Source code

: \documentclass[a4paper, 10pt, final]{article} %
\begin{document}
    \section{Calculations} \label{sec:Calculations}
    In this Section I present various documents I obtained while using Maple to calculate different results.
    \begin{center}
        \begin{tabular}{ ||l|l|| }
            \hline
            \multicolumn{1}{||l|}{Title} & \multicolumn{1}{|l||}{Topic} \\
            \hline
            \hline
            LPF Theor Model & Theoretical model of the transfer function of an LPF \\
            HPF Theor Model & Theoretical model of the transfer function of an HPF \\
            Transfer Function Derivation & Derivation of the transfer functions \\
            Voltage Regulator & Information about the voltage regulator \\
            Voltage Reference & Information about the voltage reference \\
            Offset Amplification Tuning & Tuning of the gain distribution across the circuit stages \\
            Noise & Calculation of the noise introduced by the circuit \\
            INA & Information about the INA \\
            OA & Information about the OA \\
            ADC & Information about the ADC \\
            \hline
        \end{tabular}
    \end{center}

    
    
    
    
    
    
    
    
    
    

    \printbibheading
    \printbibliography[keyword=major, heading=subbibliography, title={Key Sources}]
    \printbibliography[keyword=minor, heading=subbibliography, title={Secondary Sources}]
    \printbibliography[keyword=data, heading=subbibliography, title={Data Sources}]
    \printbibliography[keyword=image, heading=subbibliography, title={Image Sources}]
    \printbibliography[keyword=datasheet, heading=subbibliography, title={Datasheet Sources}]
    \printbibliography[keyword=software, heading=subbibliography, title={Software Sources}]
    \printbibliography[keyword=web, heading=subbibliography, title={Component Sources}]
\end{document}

:::

▶ DIRECTIONS: Take the lines from the first line of the records through the line holding "Voltage Regulator &", both included, and please reproduce them exactly with nothing added.

▶ ANSWER:
Source code

: \documentclass[a4paper, 10pt, final]{article} %
\begin{document}
    \section{Calculations} \label{sec:Calculations}
    In this Section I present various documents I obtained while using Maple to calculate different results.
    \begin{center}
        \begin{tabular}{ ||l|l|| }
            \hline
            \multicolumn{1}{||l|}{Title} & \multicolumn{1}{|l||}{Topic} \\
            \hline
            \hline
            LPF Theor Model & Theoretical model of the transfer function of an LPF \\
            HPF Theor Model & Theoretical model of the transfer function of an HPF \\
            Transfer Function Derivation & Derivation of the transfer functions \\
            Voltage Regulator & Information about the voltage regulator \\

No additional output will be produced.